TASK PROMPT —
In the records below, find the line holding "# Whitening Spherical" and the line holding "## 🔗 유사한 논문". Set down both, with every line between them, exactly.

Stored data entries
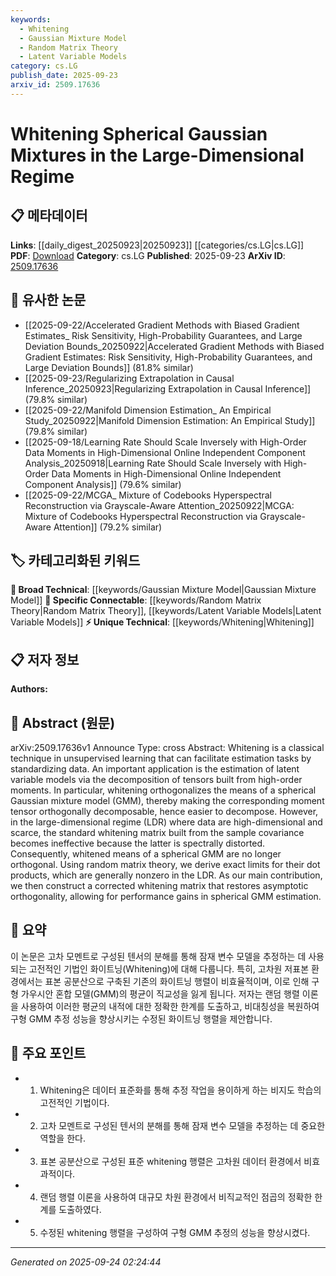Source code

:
 ```yaml
---
keywords:
  - Whitening
  - Gaussian Mixture Model
  - Random Matrix Theory
  - Latent Variable Models
category: cs.LG
publish_date: 2025-09-23
arxiv_id: 2509.17636
---
```


<!-- KEYWORD_LINKING_METADATA:
{
  "processed_timestamp": "2025-09-24T02:24:44.682879",
  "vocabulary_version": "1.0",
  "selected_keywords": [
    "Whitening",
    "Gaussian Mixture Model",
    "Random Matrix Theory",
    "Latent Variable Models"
  ],
  "rejected_keywords": [],
  "similarity_scores": {
    "Whitening": 0.78,
    "Gaussian Mixture Model": 0.8,
    "Random Matrix Theory": 0.77,
    "Latent Variable Models": 0.75
  },
  "extraction_method": "AI_prompt_based",
  "budget_applied": true,
  "candidates_json": {
    "candidates": [
      {
        "surface": "Whitening",
        "canonical": "Whitening",
        "aliases": [
          "Data Whitening",
          "Whitening Transformation"
        ],
        "category": "unique_technical",
        "rationale": "Whitening is a key technique discussed in the paper, crucial for understanding the transformation of data in high-dimensional spaces.",
        "novelty_score": 0.65,
        "connectivity_score": 0.7,
        "specificity_score": 0.8,
        "link_intent_score": 0.78
      },
      {
        "surface": "Spherical Gaussian Mixture Model",
        "canonical": "Gaussian Mixture Model",
        "aliases": [
          "GMM",
          "Spherical GMM"
        ],
        "category": "broad_technical",
        "rationale": "Gaussian Mixture Models are fundamental in statistics and machine learning, providing a basis for linking to broader concepts.",
        "novelty_score": 0.45,
        "connectivity_score": 0.85,
        "specificity_score": 0.7,
        "link_intent_score": 0.8
      },
      {
        "surface": "Random Matrix Theory",
        "canonical": "Random Matrix Theory",
        "aliases": [
          "RMT"
        ],
        "category": "specific_connectable",
        "rationale": "Random Matrix Theory is essential for the mathematical framework used in the paper, facilitating connections to theoretical foundations.",
        "novelty_score": 0.6,
        "connectivity_score": 0.75,
        "specificity_score": 0.85,
        "link_intent_score": 0.77
      },
      {
        "surface": "Latent Variable Models",
        "canonical": "Latent Variable Models",
        "aliases": [
          "LVM"
        ],
        "category": "specific_connectable",
        "rationale": "Latent Variable Models are central to the paper's discussion on estimation techniques, linking to a wide range of statistical methods.",
        "novelty_score": 0.55,
        "connectivity_score": 0.78,
        "specificity_score": 0.72,
        "link_intent_score": 0.75
      }
    ],
    "ban_list_suggestions": [
      "Large-Dimensional Regime",
      "Sample Covariance"
    ]
  },
  "decisions": [
    {
      "candidate_surface": "Whitening",
      "resolved_canonical": "Whitening",
      "decision": "linked",
      "scores": {
        "novelty": 0.65,
        "connectivity": 0.7,
        "specificity": 0.8,
        "link_intent": 0.78
      }
    },
    {
      "candidate_surface": "Spherical Gaussian Mixture Model",
      "resolved_canonical": "Gaussian Mixture Model",
      "decision": "linked",
      "scores": {
        "novelty": 0.45,
        "connectivity": 0.85,
        "specificity": 0.7,
        "link_intent": 0.8
      }
    },
    {
      "candidate_surface": "Random Matrix Theory",
      "resolved_canonical": "Random Matrix Theory",
      "decision": "linked",
      "scores": {
        "novelty": 0.6,
        "connectivity": 0.75,
        "specificity": 0.85,
        "link_intent": 0.77
      }
    },
    {
      "candidate_surface": "Latent Variable Models",
      "resolved_canonical": "Latent Variable Models",
      "decision": "linked",
      "scores": {
        "novelty": 0.55,
        "connectivity": 0.78,
        "specificity": 0.72,
        "link_intent": 0.75
      }
    }
  ]
}
-->

# Whitening Spherical Gaussian Mixtures in the Large-Dimensional Regime

## 📋 메타데이터

**Links**: [[daily_digest_20250923|20250923]] [[categories/cs.LG|cs.LG]]
**PDF**: [Download](https://arxiv.org/pdf/2509.17636.pdf)
**Category**: cs.LG
**Published**: 2025-09-23
**ArXiv ID**: [2509.17636](https://arxiv.org/abs/2509.17636)

## 🔗 유사한 논문
- [[2025-09-22/Accelerated Gradient Methods with Biased Gradient Estimates_ Risk Sensitivity, High-Probability Guarantees, and Large Deviation Bounds_20250922|Accelerated Gradient Methods with Biased Gradient Estimates: Risk Sensitivity, High-Probability Guarantees, and Large Deviation Bounds]] (81.8% similar)
- [[2025-09-23/Regularizing Extrapolation in Causal Inference_20250923|Regularizing Extrapolation in Causal Inference]] (79.8% similar)
- [[2025-09-22/Manifold Dimension Estimation_ An Empirical Study_20250922|Manifold Dimension Estimation: An Empirical Study]] (79.8% similar)
- [[2025-09-18/Learning Rate Should Scale Inversely with High-Order Data Moments in High-Dimensional Online Independent Component Analysis_20250918|Learning Rate Should Scale Inversely with High-Order Data Moments in High-Dimensional Online Independent Component Analysis]] (79.6% similar)
- [[2025-09-22/MCGA_ Mixture of Codebooks Hyperspectral Reconstruction via Grayscale-Aware Attention_20250922|MCGA: Mixture of Codebooks Hyperspectral Reconstruction via Grayscale-Aware Attention]] (79.2% similar)

## 🏷️ 카테고리화된 키워드
**🧠 Broad Technical**: [[keywords/Gaussian Mixture Model|Gaussian Mixture Model]]
**🔗 Specific Connectable**: [[keywords/Random Matrix Theory|Random Matrix Theory]], [[keywords/Latent Variable Models|Latent Variable Models]]
**⚡ Unique Technical**: [[keywords/Whitening|Whitening]]

## 📋 저자 정보

**Authors:** 

## 📄 Abstract (원문)

arXiv:2509.17636v1 Announce Type: cross 
Abstract: Whitening is a classical technique in unsupervised learning that can facilitate estimation tasks by standardizing data. An important application is the estimation of latent variable models via the decomposition of tensors built from high-order moments. In particular, whitening orthogonalizes the means of a spherical Gaussian mixture model (GMM), thereby making the corresponding moment tensor orthogonally decomposable, hence easier to decompose. However, in the large-dimensional regime (LDR) where data are high-dimensional and scarce, the standard whitening matrix built from the sample covariance becomes ineffective because the latter is spectrally distorted. Consequently, whitened means of a spherical GMM are no longer orthogonal. Using random matrix theory, we derive exact limits for their dot products, which are generally nonzero in the LDR. As our main contribution, we then construct a corrected whitening matrix that restores asymptotic orthogonality, allowing for performance gains in spherical GMM estimation.

## 📝 요약

이 논문은 고차 모멘트로 구성된 텐서의 분해를 통해 잠재 변수 모델을 추정하는 데 사용되는 고전적인 기법인 화이트닝(Whitening)에 대해 다룹니다. 특히, 고차원 저표본 환경에서는 표본 공분산으로 구축된 기존의 화이트닝 행렬이 비효율적이며, 이로 인해 구형 가우시안 혼합 모델(GMM)의 평균이 직교성을 잃게 됩니다. 저자는 랜덤 행렬 이론을 사용하여 이러한 평균의 내적에 대한 정확한 한계를 도출하고, 비대칭성을 복원하여 구형 GMM 추정 성능을 향상시키는 수정된 화이트닝 행렬을 제안합니다.

## 🎯 주요 포인트

- 1. Whitening은 데이터 표준화를 통해 추정 작업을 용이하게 하는 비지도 학습의 고전적인 기법이다.
- 2. 고차 모멘트로 구성된 텐서의 분해를 통해 잠재 변수 모델을 추정하는 데 중요한 역할을 한다.
- 3. 표본 공분산으로 구성된 표준 whitening 행렬은 고차원 데이터 환경에서 비효과적이다.
- 4. 랜덤 행렬 이론을 사용하여 대규모 차원 환경에서 비직교적인 점곱의 정확한 한계를 도출하였다.
- 5. 수정된 whitening 행렬을 구성하여 구형 GMM 추정의 성능을 향상시켰다.


---

*Generated on 2025-09-24 02:24:44*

OUTPUT BELOW —
# Whitening Spherical Gaussian Mixtures in the Large-Dimensional Regime

## 📋 메타데이터

**Links**: [[daily_digest_20250923|20250923]] [[categories/cs.LG|cs.LG]]
**PDF**: [Download](https://arxiv.org/pdf/2509.17636.pdf)
**Category**: cs.LG
**Published**: 2025-09-23
**ArXiv ID**: [2509.17636](https://arxiv.org/abs/2509.17636)

## 🔗 유사한 논문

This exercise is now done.